/celerybeatredis

Celery scheduler redis beat, dynamic add/modify/delete task from celery.

Primary LanguagePythonMIT LicenseMIT

Introduction

redisbeat is a Celery Beat Scheduler that stores periodic tasks and their status in a Redis Datastore.

Tasks can be added, removed or modified without restarting celery using redisbeat.

And you can add scheduler task dynamically when you need to add scheduled task.

Features

  1. Full-featured celery-beat scheduler.
  2. Dynamically add/remove/modify tasks.

Installation

redisbeat can be easily installed using setuptools or pip.

# pip install redisbeat

or you can install from source by cloning this repository:

# git clone https://github.com/yetship/celerybeatredis.git
# cd celerybeatredis
# python setup.py install

Usage

After you have installed redisbeat, you can easily start with following steps:

  1. start celery worker

     $ celery worker -A tasks -l info
    
  2. start the celery beat with RedisScheduler as scheduler:

     $ celery beat- A tasks -S redisbeat.RedisScheduler
    

Configuration

Configuration for redisbeat is similar to the original celery configuration for beat. You can configure redisbeat as:

# encoding: utf-8

from datetime import timedelta
from celery.schedules import crontab
from celery import Celery

app = Celery('tasks', backend='redis://localhost:6379',
             broker='redis://localhost:6379')

app.conf.update(
    CELERYBEAT_SCHEDULE={
        'perminute': {
            'task': 'tasks.add',
            'schedule': timedelta(seconds=3),
            'args': (1, 1)
        }
    }
)

@app.task
def add(x, y):
    return x + y

@app.task
def sub(x, y):
    return x - y

when you want to add a new task dynamically, you can try this code such like in __main__:

#!/usr/bin/env python
# encoding: utf-8
from datetime import timedelta
from celery import Celery
from redisbeat.scheduler import RedisScheduler


app = Celery('tasks', backend='redis://localhost:6379',
             broker='redis://localhost:6379')

app.conf.update(
    CELERYBEAT_SCHEDULE={
        'perminute': {
            'task': 'tasks.add',
            'schedule': timedelta(seconds=3),
            'args': (1, 1)
        }
    }
)

@app.task
def add(x, y):
    return x + y

@app.task
def sub(x, y):
    return x - y

if __name__ == "__main__":
    schduler = RedisScheduler(app=app)
    schduler.add(**{
        'name': 'sub-perminute',
        'task': 'tasks.sub',
        'schedule': timedelta(seconds=3),
        'args': (1, 1)
    })

It can be easily to add task for two step:

  1. Init a RedisScheduler object from Celery app
  2. Add new tasks by RedisScheduler object

Or you can define settings in your celery configuration file similar to other configurations.

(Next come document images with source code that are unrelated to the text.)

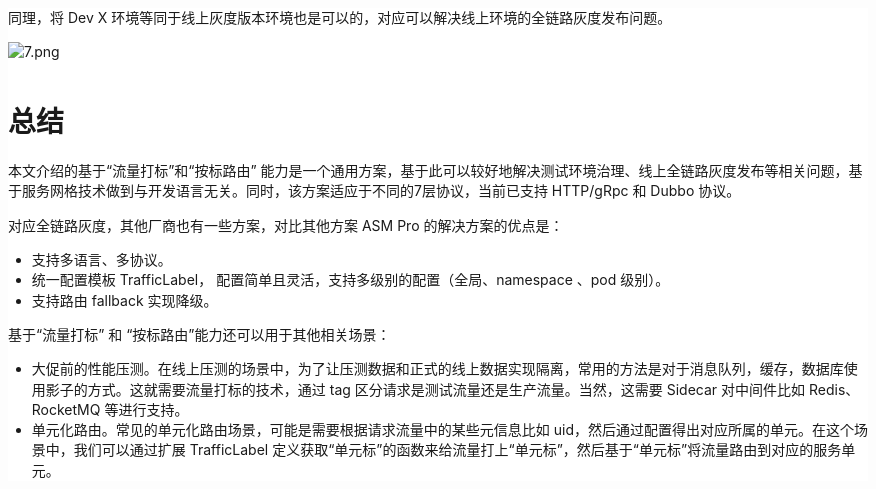 同理，将 Dev X 环境等同于线上灰度版本环境也是可以的，对应可以解决线上环境的全链路灰度发布问题。

![7.png](https://p3-juejin.byteimg.com/tos-cn-i-k3u1fbpfcp/52cc3dc0d1434dad9c958ccd9ec47e77~tplv-k3u1fbpfcp-zoom-1.image)

# 总结

本文介绍的基于“流量打标”和“按标路由” 能力是一个通用方案，基于此可以较好地解决测试环境治理、线上全链路灰度发布等相关问题，基于服务网格技术做到与开发语言无关。同时，该方案适应于不同的7层协议，当前已支持 HTTP/gRpc 和 Dubbo 协议。

对应全链路灰度，其他厂商也有一些方案，对比其他方案 ASM Pro 的解决方案的优点是：

- 支持多语言、多协议。
- 统一配置模板 TrafficLabel， 配置简单且灵活，支持多级别的配置（全局、namespace 、pod 级别）。
- 支持路由 fallback 实现降级。

基于“流量打标” 和 “按标路由”能力还可以用于其他相关场景：

- 大促前的性能压测。在线上压测的场景中，为了让压测数据和正式的线上数据实现隔离，常用的方法是对于消息队列，缓存，数据库使用影子的方式。这就需要流量打标的技术，通过 tag 区分请求是测试流量还是生产流量。当然，这需要 Sidecar 对中间件比如 Redis、RocketMQ 等进行支持。
- 单元化路由。常见的单元化路由场景，可能是需要根据请求流量中的某些元信息比如  uid，然后通过配置得出对应所属的单元。在这个场景中，我们可以通过扩展 TrafficLabel  定义获取“单元标”的函数来给流量打上“单元标”，然后基于“单元标”将流量路由到对应的服务单元。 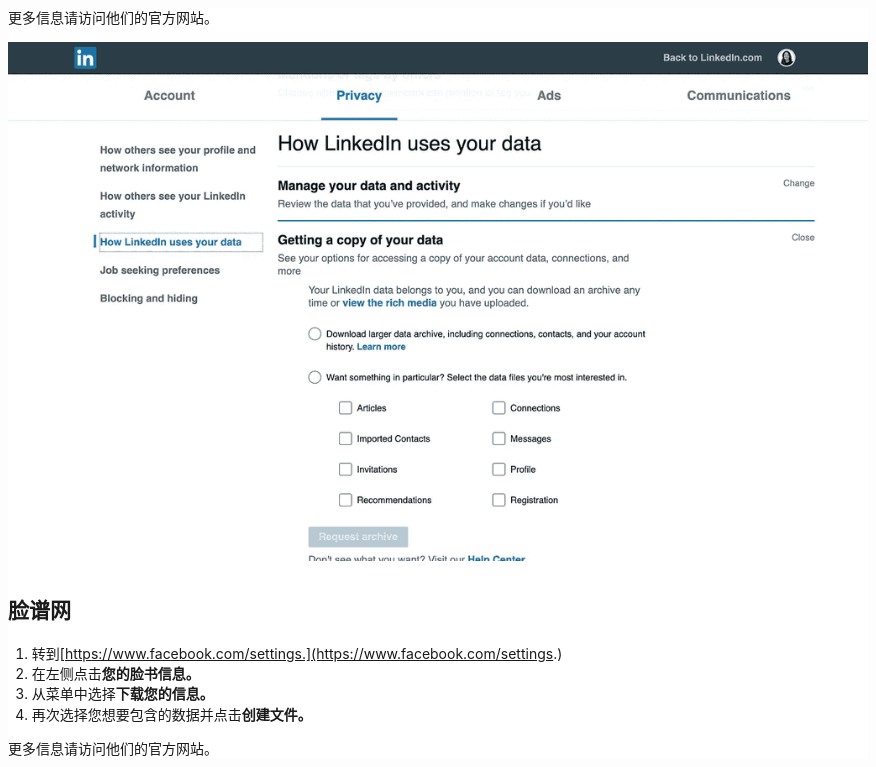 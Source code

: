 更多信息请访问他们的官方网站。

![](img/553962050a88160ba8000d02f01cd286.png)

## 脸谱网

1.  转到[https://www.facebook.com/settings.](https://www.facebook.com/settings.)
2.  在左侧点击**您的脸书信息。**
3.  从菜单中选择**下载您的信息。**
4.  再次选择您想要包含的数据并点击**创建文件。**

更多信息请访问他们的官方网站。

CELERY_BEAT_SCHEDULER = 'redisbeat.RedisScheduler'
CELERY_REDIS_SCHEDULER_URL = 'redis://localhost:6379/1'
CELERY_REDIS_SCHEDULER_KEY = 'celery:beat:order_tasks'
CELERYBEAT_SCHEDULE = {
    'perminute': {
        'task': 'tasks.add',
        'schedule': timedelta(seconds=3),
        'args': (1, 1)
    }
}

Multiple node support

For running redisbeat in multi node deployment, it uses redis lock to prevent same task to be executed mutiple times.

CELERY_REDIS_MULTI_NODE_MODE = True
CELERY_REDIS_SCHEDULER_LOCK_TTL = 30

This is an experimental feature, to use redisbeat in production env, set CELERY_REDIS_MULTI_NODE_MODE = False, redisbeat will not use this feature.